More efficient maintenance
Predicting issues in machinery performance
before they arise makes a huge difference to
a manufacturer’s bottom line.
Using sensors and data on past performance
provides the ability to anticipate possible
failures, allowing action to be taken
before equipment fails. For example, using
sensors to monitor machine vibration and
trigger alerts when the vibration range
changes.
Condition-monitoring solutions have
become popular because they simply attach
to the machine and communicate operating
data to the cloud, where it can be analyzed
and used to monitor equipment health, triggering
an alert if abnormal performance is
detected. These types of tools use AI to take
the guesswork out of predicting maintenance
issue and deliver alerts as required, instead of
requiring someone to investigate data logs.
AI can also take sensor data and machine
history to predict when maintenance should
be performed—allowing it to be scheduled
appropriately to minimize breakdowns—delivering cost savings over time.
Integrating data analysis tools can then be
used to track what the ideal production process
looks like (often referred to as a ‘golden
batch’). For example, equipment becoming
too hot can have impacts on the outcome of
the product. Taking that information to build
an ideal ‘temperature range’ for the equipment
means it can be monitored and the
data analysis tool can trigger an alert if the
temperature increases above the ideal range.
How AI helps with maintenance:
- Reduces cost through predictive maintenance
which minimizes unplanned breakdowns
and downtime;
- Recognizes patterns of imperfection or
production anomalies and triggers an
alert when there is an issue;
- Reduces waste due to breakdowns.
Insights from sensor data
Most manufacturing equipment is already
collecting data; it adds value to operations
when you have a way of making sense of it all.

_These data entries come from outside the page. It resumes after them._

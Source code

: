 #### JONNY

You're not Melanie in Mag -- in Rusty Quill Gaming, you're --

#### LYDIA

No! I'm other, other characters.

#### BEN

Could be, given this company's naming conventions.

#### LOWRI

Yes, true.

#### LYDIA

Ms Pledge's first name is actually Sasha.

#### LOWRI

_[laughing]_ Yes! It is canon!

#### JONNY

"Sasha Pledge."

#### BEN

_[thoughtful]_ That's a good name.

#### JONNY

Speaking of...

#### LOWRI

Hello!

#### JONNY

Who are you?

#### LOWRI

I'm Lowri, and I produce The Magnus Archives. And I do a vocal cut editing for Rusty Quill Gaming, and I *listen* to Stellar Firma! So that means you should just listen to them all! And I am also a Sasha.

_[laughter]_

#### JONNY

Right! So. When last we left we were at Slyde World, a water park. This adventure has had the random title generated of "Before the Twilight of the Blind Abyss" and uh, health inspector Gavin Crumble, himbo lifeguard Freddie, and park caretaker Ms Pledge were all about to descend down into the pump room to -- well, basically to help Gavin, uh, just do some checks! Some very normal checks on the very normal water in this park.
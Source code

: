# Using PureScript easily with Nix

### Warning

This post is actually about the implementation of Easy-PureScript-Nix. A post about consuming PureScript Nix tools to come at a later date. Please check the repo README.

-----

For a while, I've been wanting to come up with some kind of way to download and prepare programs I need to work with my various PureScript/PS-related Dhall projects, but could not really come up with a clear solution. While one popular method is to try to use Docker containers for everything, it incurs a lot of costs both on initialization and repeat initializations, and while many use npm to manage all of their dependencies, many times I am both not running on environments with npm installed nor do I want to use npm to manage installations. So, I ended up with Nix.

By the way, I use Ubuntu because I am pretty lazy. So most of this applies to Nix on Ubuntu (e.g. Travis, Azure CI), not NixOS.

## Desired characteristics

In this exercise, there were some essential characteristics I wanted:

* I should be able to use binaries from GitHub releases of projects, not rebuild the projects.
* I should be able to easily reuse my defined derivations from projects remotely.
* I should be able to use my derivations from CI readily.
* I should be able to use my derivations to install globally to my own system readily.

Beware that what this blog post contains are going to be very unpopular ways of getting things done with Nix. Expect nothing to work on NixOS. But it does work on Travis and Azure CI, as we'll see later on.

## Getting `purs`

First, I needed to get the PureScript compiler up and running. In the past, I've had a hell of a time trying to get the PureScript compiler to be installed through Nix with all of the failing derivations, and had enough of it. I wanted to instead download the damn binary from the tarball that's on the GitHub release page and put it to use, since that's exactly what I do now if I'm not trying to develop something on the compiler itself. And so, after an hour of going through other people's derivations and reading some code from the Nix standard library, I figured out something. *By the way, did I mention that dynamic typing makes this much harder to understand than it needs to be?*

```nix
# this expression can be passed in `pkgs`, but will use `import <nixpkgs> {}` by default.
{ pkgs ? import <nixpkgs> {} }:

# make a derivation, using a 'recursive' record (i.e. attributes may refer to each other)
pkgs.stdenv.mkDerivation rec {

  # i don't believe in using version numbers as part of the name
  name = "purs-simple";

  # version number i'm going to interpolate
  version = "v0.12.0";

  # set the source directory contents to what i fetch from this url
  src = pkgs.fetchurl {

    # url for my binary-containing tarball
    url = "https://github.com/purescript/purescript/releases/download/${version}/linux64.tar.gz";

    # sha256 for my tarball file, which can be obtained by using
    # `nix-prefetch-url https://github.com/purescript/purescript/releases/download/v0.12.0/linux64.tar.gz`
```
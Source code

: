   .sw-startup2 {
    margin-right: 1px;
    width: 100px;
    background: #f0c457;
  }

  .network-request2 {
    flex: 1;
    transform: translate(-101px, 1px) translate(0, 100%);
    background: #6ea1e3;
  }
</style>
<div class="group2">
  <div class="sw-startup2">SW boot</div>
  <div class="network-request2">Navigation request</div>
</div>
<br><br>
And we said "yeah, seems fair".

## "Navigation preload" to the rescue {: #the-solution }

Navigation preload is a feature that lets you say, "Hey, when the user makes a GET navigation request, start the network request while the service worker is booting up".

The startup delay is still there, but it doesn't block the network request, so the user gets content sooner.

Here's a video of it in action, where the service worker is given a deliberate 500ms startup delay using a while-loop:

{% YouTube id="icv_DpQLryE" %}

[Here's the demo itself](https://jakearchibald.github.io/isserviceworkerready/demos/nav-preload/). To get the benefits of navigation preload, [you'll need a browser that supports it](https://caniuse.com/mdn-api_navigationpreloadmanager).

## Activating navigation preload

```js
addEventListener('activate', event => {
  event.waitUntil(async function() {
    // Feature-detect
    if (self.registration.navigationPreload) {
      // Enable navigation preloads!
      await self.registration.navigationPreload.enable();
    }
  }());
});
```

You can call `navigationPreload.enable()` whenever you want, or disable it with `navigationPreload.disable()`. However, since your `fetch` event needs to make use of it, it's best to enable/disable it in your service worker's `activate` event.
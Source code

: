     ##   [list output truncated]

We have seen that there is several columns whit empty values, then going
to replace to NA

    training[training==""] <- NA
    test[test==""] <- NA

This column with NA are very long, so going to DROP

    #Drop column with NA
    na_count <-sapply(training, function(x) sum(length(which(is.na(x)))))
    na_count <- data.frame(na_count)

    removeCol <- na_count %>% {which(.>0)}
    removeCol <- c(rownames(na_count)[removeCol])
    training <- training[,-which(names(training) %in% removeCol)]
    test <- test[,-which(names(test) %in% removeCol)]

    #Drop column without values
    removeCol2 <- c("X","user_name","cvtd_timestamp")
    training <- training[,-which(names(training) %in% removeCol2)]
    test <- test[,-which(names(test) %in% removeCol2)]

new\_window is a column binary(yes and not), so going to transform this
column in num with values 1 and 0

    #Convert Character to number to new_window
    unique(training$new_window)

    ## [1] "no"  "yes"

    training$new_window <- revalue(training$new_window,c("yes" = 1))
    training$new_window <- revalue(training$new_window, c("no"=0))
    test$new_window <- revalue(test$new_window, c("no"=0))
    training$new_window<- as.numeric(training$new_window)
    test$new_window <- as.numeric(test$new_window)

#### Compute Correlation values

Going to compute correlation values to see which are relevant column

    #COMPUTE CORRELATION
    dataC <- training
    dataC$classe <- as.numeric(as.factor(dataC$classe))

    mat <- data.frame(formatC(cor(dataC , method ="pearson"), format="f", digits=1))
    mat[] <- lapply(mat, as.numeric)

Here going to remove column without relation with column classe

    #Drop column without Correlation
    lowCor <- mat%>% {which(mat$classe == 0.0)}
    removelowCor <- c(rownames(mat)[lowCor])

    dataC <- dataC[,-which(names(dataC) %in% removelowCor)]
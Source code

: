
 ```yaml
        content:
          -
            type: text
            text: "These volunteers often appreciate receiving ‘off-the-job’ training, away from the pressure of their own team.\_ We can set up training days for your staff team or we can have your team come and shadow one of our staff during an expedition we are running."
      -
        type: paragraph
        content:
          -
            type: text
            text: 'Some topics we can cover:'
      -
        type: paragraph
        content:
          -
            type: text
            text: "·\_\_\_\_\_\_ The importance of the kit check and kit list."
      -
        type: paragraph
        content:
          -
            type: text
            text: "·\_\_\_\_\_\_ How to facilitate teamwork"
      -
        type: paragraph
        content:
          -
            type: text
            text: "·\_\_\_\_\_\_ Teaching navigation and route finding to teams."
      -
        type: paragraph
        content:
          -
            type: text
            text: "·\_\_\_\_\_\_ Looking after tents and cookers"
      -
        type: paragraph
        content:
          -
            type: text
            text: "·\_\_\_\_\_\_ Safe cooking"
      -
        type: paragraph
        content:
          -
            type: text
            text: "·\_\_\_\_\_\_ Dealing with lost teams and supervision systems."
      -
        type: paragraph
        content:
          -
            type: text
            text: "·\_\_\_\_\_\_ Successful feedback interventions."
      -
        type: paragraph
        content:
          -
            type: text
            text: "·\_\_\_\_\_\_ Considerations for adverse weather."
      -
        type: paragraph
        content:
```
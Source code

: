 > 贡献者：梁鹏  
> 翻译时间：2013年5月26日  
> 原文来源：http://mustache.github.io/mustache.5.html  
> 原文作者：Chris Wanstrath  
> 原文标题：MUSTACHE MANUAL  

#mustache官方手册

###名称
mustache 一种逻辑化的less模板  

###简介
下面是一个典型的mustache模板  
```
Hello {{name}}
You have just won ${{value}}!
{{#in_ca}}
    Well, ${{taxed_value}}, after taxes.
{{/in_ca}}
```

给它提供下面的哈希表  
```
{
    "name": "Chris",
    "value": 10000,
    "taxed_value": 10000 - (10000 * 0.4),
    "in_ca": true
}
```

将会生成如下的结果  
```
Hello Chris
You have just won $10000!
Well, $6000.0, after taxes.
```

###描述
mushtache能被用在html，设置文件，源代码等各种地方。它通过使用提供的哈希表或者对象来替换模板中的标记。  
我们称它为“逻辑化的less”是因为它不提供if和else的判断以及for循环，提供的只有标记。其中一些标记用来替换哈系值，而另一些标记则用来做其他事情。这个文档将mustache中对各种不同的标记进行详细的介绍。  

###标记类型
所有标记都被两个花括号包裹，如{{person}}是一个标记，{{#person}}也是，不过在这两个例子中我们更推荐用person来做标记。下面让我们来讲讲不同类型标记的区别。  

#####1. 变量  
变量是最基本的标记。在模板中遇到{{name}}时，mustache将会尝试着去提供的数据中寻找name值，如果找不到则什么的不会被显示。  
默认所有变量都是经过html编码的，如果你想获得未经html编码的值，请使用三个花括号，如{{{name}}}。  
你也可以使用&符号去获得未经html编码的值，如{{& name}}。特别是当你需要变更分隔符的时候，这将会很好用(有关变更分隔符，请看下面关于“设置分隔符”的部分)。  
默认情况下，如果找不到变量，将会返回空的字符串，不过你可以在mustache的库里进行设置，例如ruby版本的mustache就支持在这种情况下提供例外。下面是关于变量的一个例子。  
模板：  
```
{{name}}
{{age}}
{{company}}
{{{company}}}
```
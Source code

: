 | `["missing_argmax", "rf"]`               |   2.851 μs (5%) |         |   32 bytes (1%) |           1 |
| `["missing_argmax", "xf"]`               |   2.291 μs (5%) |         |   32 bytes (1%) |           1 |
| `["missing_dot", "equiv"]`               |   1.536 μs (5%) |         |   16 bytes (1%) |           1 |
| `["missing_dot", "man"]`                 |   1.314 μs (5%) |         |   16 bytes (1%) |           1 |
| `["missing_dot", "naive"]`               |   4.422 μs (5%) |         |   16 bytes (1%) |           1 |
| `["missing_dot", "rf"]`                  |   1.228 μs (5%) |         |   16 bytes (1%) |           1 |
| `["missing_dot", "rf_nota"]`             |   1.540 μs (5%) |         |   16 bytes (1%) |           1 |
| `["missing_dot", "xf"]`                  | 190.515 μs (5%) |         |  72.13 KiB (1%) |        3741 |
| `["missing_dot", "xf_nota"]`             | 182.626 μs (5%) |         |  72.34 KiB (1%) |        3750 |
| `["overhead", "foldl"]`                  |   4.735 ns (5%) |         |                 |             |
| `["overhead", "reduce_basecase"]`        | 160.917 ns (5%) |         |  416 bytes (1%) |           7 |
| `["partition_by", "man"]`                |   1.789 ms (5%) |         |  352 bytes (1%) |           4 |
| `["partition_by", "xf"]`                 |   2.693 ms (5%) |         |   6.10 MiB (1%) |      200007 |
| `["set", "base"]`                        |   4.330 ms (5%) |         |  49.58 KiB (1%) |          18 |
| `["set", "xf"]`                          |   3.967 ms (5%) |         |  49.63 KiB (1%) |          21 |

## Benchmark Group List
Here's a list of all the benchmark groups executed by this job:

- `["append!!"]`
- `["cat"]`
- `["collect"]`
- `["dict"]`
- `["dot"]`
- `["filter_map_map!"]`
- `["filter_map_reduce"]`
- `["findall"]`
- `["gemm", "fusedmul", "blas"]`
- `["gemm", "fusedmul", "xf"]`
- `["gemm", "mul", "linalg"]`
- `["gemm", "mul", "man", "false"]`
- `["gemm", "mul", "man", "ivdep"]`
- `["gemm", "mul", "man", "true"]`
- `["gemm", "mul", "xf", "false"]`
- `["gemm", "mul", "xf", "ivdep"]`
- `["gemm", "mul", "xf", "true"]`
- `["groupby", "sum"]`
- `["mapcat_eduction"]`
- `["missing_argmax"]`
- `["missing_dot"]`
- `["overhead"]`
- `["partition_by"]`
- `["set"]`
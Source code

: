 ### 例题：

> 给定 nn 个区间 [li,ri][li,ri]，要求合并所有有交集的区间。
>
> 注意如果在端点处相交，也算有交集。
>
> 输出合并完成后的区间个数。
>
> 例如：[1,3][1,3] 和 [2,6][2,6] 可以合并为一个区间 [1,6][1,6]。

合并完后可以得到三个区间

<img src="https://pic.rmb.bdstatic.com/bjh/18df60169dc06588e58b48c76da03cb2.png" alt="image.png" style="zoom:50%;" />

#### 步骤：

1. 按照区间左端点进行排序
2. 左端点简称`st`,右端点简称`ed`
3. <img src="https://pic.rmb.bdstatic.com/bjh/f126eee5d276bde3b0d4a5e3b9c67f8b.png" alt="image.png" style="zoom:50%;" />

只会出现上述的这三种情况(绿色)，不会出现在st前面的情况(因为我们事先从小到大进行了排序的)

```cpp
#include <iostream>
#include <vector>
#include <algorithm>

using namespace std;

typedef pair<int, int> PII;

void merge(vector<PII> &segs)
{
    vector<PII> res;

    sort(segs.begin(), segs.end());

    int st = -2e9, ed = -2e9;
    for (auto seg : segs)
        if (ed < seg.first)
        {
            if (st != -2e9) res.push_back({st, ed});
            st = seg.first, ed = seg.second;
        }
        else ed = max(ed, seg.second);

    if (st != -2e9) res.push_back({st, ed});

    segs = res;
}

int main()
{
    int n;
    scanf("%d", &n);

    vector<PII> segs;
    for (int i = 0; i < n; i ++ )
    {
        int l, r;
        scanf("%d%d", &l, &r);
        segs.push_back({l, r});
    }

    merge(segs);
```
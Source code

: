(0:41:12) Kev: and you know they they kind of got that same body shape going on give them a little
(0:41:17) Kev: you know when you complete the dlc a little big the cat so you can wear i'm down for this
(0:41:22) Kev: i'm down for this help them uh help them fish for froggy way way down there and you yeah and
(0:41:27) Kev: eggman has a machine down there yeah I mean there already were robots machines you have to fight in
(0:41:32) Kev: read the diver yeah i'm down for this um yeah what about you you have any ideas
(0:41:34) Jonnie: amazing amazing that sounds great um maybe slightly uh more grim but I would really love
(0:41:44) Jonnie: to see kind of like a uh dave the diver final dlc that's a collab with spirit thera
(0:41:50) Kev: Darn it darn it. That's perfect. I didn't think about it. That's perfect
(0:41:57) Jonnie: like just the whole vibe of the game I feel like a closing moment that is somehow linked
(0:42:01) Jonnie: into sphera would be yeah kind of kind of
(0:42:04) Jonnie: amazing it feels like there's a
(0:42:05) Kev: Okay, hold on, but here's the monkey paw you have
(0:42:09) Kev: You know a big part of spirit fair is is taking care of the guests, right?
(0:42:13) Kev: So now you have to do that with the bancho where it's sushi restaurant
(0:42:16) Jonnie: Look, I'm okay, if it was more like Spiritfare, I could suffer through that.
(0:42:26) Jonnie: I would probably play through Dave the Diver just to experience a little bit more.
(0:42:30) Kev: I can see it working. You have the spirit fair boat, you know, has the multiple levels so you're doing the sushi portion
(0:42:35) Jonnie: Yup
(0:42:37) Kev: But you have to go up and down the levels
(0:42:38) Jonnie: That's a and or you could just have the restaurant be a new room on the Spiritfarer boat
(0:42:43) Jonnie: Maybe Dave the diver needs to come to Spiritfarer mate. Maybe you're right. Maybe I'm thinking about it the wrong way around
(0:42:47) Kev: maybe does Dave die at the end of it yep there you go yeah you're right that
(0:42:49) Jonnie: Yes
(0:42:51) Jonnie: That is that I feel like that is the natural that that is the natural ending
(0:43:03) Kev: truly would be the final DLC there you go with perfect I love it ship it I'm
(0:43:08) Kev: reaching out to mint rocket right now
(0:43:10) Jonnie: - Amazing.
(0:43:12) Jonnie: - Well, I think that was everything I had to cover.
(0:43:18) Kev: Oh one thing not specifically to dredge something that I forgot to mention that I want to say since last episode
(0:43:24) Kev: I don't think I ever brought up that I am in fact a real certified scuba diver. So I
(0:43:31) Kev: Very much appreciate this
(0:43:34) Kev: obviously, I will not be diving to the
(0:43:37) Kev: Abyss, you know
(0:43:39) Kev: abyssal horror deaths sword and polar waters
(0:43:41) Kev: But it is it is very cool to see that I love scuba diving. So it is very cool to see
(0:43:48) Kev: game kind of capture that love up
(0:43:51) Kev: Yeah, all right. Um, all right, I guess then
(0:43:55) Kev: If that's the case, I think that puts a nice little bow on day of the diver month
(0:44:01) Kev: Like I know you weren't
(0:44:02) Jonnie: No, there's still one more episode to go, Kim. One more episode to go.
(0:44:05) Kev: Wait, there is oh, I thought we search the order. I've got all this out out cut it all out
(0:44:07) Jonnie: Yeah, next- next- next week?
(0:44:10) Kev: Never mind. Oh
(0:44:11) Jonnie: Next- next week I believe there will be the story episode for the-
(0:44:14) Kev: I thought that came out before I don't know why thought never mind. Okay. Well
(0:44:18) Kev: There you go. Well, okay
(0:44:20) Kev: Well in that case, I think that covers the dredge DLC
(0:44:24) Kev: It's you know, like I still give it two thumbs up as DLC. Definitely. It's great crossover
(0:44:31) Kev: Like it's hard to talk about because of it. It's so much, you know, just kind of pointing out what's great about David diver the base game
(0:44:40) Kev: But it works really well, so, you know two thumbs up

Using sensors to capture and correlate
information relevant to the task, such as temperature
or throughput data, enables process
improvements. The benefit of an AI tool
comes from taking real-time sensor data and
combining it to extract insights and improve
situational awareness.
An integrated AI or machine-learning tool
takes the raw data to begin identifying patterns
and recommending actions to improve
efficiency. For companies operating across
multiple production sites, or with different
shifts, this ability to compare operational conditions
and draw insights is hugely valuable.
With business intelligence solutions in
place, your plant can capture performance
data that AI technologies use to identify patterns.
These solutions allow the capture of a
wider business picture, not just into equipment
but into energy use and efficiency of
the production line. You can also derive more
comprehensive insight into product quality
metrics and begin combining other sources
of data such as customer feedback and supply
chain efficiency.
How AI helps analyze sensor data:
- Extracts patterns and identifies opportunities
from raw data;
- Monitors operational conditions and
allows for adjustments to be made for
optimal production;
- Analyzes the production cycle and identifies
which factors influence output.
All food and beverage organizations can
benefit from reducing operating costs and
reduced risks. Machine learning and AI tools
offer huge promise in this area—from performing
visual inspections to monitoring
essential manufacturing equipment. The ability
to detect quality issues, or even the wrong
packaging on a product, through image recognition
tools can dramatically reduce the risk
of a reputation-damaging (and costly) recall.